Now, granted, the technological capabilities of the NSA are massive. And, as was revealed in subsequent news reports following the initial revelations about the NSA, tech companies and Internet Service Providers are in cahoots with the government, so they’re not going to protect you. Further, the Fourth Amendment appears to mean nothing to the Obama Aadministration.
What’s a poor, hapless citizen to do? First off, take a deep breath and read on. There are things you can do.
‘Pretty Good Privacy’
Not every communication can be tracked and eavesdropped on by the government, however, and there are ways to reduce the chances of being snooped on. First, instead of browsing the Internet in a way that reveals your IP address, you can mask your identity by using an anonymizing tool like Tor (https://www.torproject.org) or by connecting to the Web using a Virtual Private Network (https://www.torproject.org). Additionally, you can avoid Google search by using an alternative like Ixquick (https://ixquick.com/eng/), which has solid privacy credentials and says it does not log any IP addresses or search terms or share information with third parties.
Want to send protected email? You can do that as well. If you happen to be using a commercial email provider like Google, Yahoo! or another service identified as having been co-opted by PRISM, the NSA’s snoop program, you can certainly slow down the agency by sending and receiving emails encrypted with PGP (Pretty Good Privacy), which has been around for years, or a free alternative, GPG (http://www.gnupg.org/). Both of these products can be used to encrypt and decrypt email messages – unless, however, you have Trojan spyware installed on your machine.
“Novice computer users learning how to use PGP or GPG may find it a daunting prospect at first, but there are plenty of tutorials online for both Mac and Windows users that can help guide you through the process,” says Slate
If you happen to be a journalist and you are working with confidential sources or an attorney seeking to protect attorney-client conversations – or if you just require security communications – learning how to use either of these protective programs will be a must in the near- and long-term.
Organizations or firms could go even further and stop using a third-party service and instead set up their own email server, “helping ensure no secret court orders can be filed to gain covert access to confidential files,” Slate reports. Private documents can be stored online, if necessary, and kept shielded using Cloudfogger (http://www.cloudfogger.com/en/) in conjunction withDropbox.

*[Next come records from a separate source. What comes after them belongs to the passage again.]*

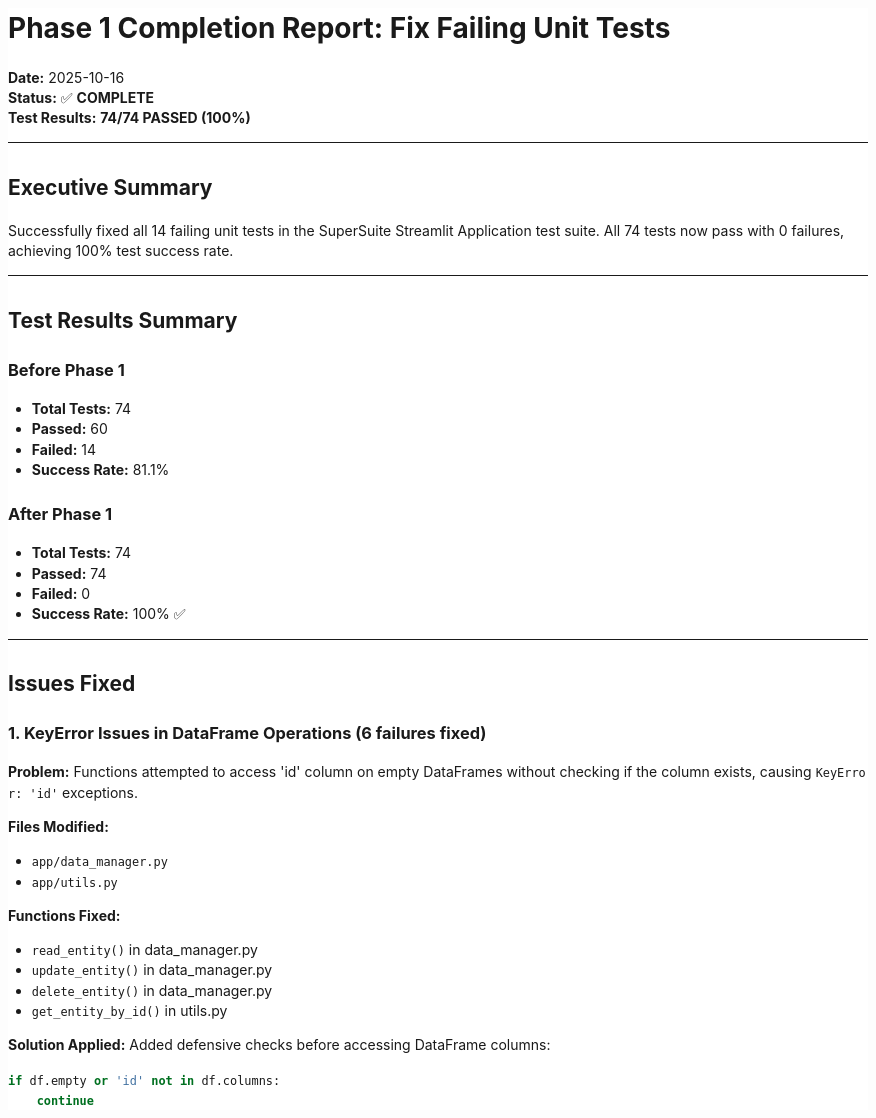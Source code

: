 # Phase 1 Completion Report: Fix Failing Unit Tests

**Date:** 2025-10-16  
**Status:** ✅ **COMPLETE**  
**Test Results:** **74/74 PASSED (100%)**

---

## Executive Summary

Successfully fixed all 14 failing unit tests in the SuperSuite Streamlit Application test suite. All 74 tests now pass with 0 failures, achieving 100% test success rate.

---

## Test Results Summary

### Before Phase 1
- **Total Tests:** 74
- **Passed:** 60
- **Failed:** 14
- **Success Rate:** 81.1%

### After Phase 1
- **Total Tests:** 74
- **Passed:** 74
- **Failed:** 0
- **Success Rate:** 100% ✅

---

## Issues Fixed

### 1. KeyError Issues in DataFrame Operations (6 failures fixed)

**Problem:** Functions attempted to access 'id' column on empty DataFrames without checking if the column exists, causing `KeyError: 'id'` exceptions.

**Files Modified:**
- `app/data_manager.py`
- `app/utils.py`

**Functions Fixed:**
- `read_entity()` in data_manager.py
- `update_entity()` in data_manager.py
- `delete_entity()` in data_manager.py
- `get_entity_by_id()` in utils.py

**Solution Applied:**
Added defensive checks before accessing DataFrame columns:
```python
if df.empty or 'id' not in df.columns:
    continue
```
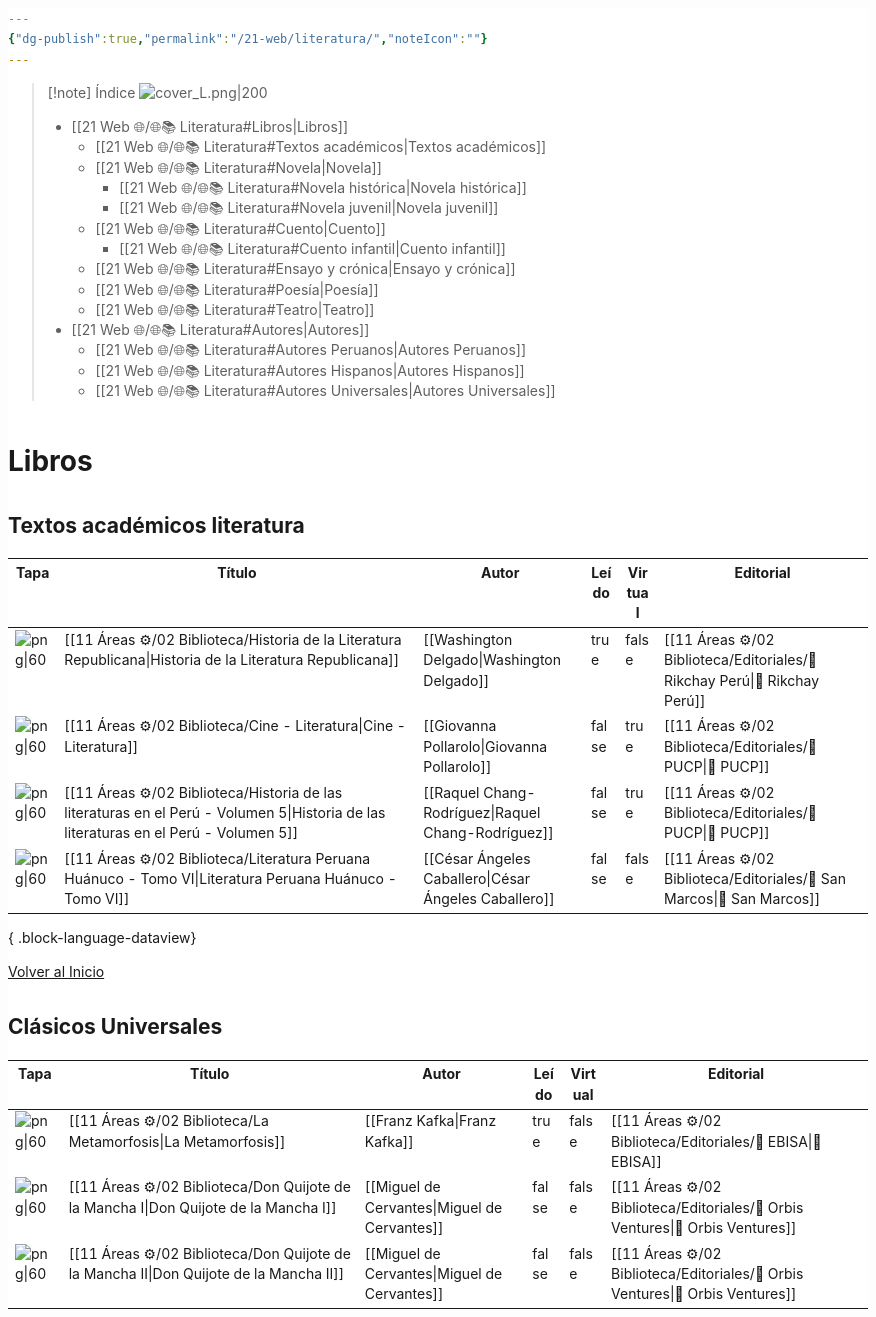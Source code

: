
 ```yaml
---
{"dg-publish":true,"permalink":"/21-web/literatura/","noteIcon":""}
---
```


<a name="top"></a>
>[!note] Índice
> ![cover_L.png|200](/img/user/11%20%C3%81reas%20%E2%9A%99/02%20Biblioteca/%F0%9F%92%BE%20Adjuntos/cover_L.png)
>
>- [[21 Web 🌐/🌐📚 Literatura#Libros\|Libros]]
>	- [[21 Web 🌐/🌐📚 Literatura#Textos académicos\|Textos académicos]]
>	- [[21 Web 🌐/🌐📚 Literatura#Novela\|Novela]]
>		- [[21 Web 🌐/🌐📚 Literatura#Novela histórica\|Novela histórica]]
>		- [[21 Web 🌐/🌐📚 Literatura#Novela juvenil\|Novela juvenil]]
>	- [[21 Web 🌐/🌐📚 Literatura#Cuento\|Cuento]]
>		- [[21 Web 🌐/🌐📚 Literatura#Cuento infantil\|Cuento infantil]]
>	- [[21 Web 🌐/🌐📚 Literatura#Ensayo y crónica\|Ensayo y crónica]]
>	- [[21 Web 🌐/🌐📚 Literatura#Poesía\|Poesía]]
>	- [[21 Web 🌐/🌐📚 Literatura#Teatro\|Teatro]]
>- [[21 Web 🌐/🌐📚 Literatura#Autores\|Autores]]
>	- [[21 Web 🌐/🌐📚 Literatura#Autores Peruanos\|Autores Peruanos]]
>	- [[21 Web 🌐/🌐📚 Literatura#Autores Hispanos\|Autores Hispanos]]
>	- [[21 Web 🌐/🌐📚 Literatura#Autores Universales\|Autores Universales]]
# Libros
## Textos académicos literatura
| Tapa                                                                                                                                          | Título                                                                                                                                 | Autor                                                | Leído | Virtual | Editorial                                                                    |
| --------------------------------------------------------------------------------------------------------------------------------------------- | -------------------------------------------------------------------------------------------------------------------------------------- | ---------------------------------------------------- | ----- | ------- | ---------------------------------------------------------------------------- |
| ![png\|60](https://drlinfocitop.netlify.app/img/user/10%20Entrada%20%F0%9F%9B%92/%F0%9F%92%BE%20Adjuntos/Pasted%20image%2020231123052058.png) | [[11 Áreas ⚙/02 Biblioteca/Historia de la Literatura Republicana\|Historia de la Literatura Republicana]]                           | [[Washington Delgado\|Washington Delgado]]           | true  | false   | [[11 Áreas ⚙/02 Biblioteca/Editoriales/📔 Rikchay Perú\|📔 Rikchay Perú]] |
| ![png\|60](https://drlinfocitop.netlify.app/img/user/10%20Entrada%20%F0%9F%9B%92/%F0%9F%92%BE%20Adjuntos/Pasted%20image%2020231209084921.png) | [[11 Áreas ⚙/02 Biblioteca/Cine - Literatura\|Cine - Literatura]]                                                                   | [[Giovanna Pollarolo\|Giovanna Pollarolo]]           | false | true    | [[11 Áreas ⚙/02 Biblioteca/Editoriales/📔 PUCP\|📔 PUCP]]                 |
| ![png\|60](https://drlinfocitop.netlify.app/img/optimized/n3XOT08O7T-641.webp)                                                                | [[11 Áreas ⚙/02 Biblioteca/Historia de las literaturas en el Perú - Volumen 5\|Historia de las literaturas en el Perú - Volumen 5]] | [[Raquel Chang-Rodríguez\|Raquel Chang-Rodríguez]]   | false | true    | [[11 Áreas ⚙/02 Biblioteca/Editoriales/📔 PUCP\|📔 PUCP]]                 |
| ![png\|60](https://drlinfocitop.netlify.app/img/user/10%20Entrada%20%F0%9F%9B%92/%F0%9F%92%BE%20Adjuntos/Pasted%20image%2020231204063646.png) | [[11 Áreas ⚙/02 Biblioteca/Literatura Peruana Huánuco - Tomo VI\|Literatura Peruana Huánuco - Tomo VI]]                             | [[César Ángeles Caballero\|César Ángeles Caballero]] | false | false   | [[11 Áreas ⚙/02 Biblioteca/Editoriales/📔 San Marcos\|📔 San Marcos]]     |

{ .block-language-dataview}

<a href="#top">Volver al Inicio</a>
## Clásicos Universales
| Tapa                                                                                                                                                          | Título                                                                                   | Autor                                        | Leído | Virtual | Editorial                                                                                        |
| ------------------------------------------------------------------------------------------------------------------------------------------------------------- | ---------------------------------------------------------------------------------------- | -------------------------------------------- | ----- | ------- | ------------------------------------------------------------------------------------------------ |
| ![png\|60](https://drlinfocitop.netlify.app/img/optimized/uKkiUTdzmk-558.webp)                                                                                | [[11 Áreas ⚙/02 Biblioteca/La Metamorfosis\|La Metamorfosis]]                         | [[Franz Kafka\|Franz Kafka]]                 | true  | false   | [[11 Áreas ⚙/02 Biblioteca/Editoriales/📔 EBISA\|📔 EBISA]]                                   |
| ![png\|60](https://drlinfocitop.netlify.app/img/user/10%20Entrada%20%F0%9F%9B%92/%F0%9F%92%BE%20Adjuntos/Pasted%20image%2020231029060226.png)                 | [[11 Áreas ⚙/02 Biblioteca/Don Quijote de la Mancha I\|Don Quijote de la Mancha I]]   | [[Miguel de Cervantes\|Miguel de Cervantes]] | false | false   | [[11 Áreas ⚙/02 Biblioteca/Editoriales/📔 Orbis Ventures\|📔 Orbis Ventures]]                 |
| ![png\|60](https://drlinfocitop.netlify.app/img/user/10%20Entrada%20%F0%9F%9B%92/%F0%9F%92%BE%20Adjuntos/Pasted%20image%2020231123014500.png)                 | [[11 Áreas ⚙/02 Biblioteca/Don Quijote de la Mancha II\|Don Quijote de la Mancha II]] | [[Miguel de Cervantes\|Miguel de Cervantes]] | false | false   | [[11 Áreas ⚙/02 Biblioteca/Editoriales/📔 Orbis Ventures\|📔 Orbis Ventures]]                 |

Instant messaging and phone or video chats can be better protected if you avoid using Microsoft and Google-based services such as Skype and Gchat and instead adopt more secure forms of communication. Those include Jitsi (https://jitsi.org/), which can be utilized for peer-to-peer calls video calls that are encrypted.
Set-up takes some time but it’ll be worth it
For instant messaging and online phone or video chats, you can avoid Microsoft and Google services like Skype and Gchat by adopting more secure alternatives. Jitsi can be used for peer-to-peer encrypted video calls, and for encrypted instant message chats you can try using an “off the record” plugin with Pidgin for Windows users or Adium for Mac.
“Like using PGP encryption, both Pidgin and Adium can take a little bit of work to set up – but there are tutorials to help ease the pain, like this (www.encrypteverything.ca) for setting up Adium and this (https://securityinabox.org/en/pidgin_securechat) tutorial for Pidgin,” Slate notes.
Technology advances have made it nearly effortless for governments to spy on citizens. While this practice is common in other countries, the U.S. Constitution, under the Fourth Amendment, absolutely prohibits the kind of blanket surveillance being conducted by the NSA. That the agency received permission to do so from the FISA court – which conducts its business in secret – is not the same thing as having the authority to do so. If that were the case federal courts could grant any number of federal agencies permission to violate every single provision of the Constitution.
That said, it is highly unlikely those responsible for ordering the NSA to spy on American citizens are going to be reprimanded, so the best thing you can do in the meantime is protect your electronic communications as best as you can.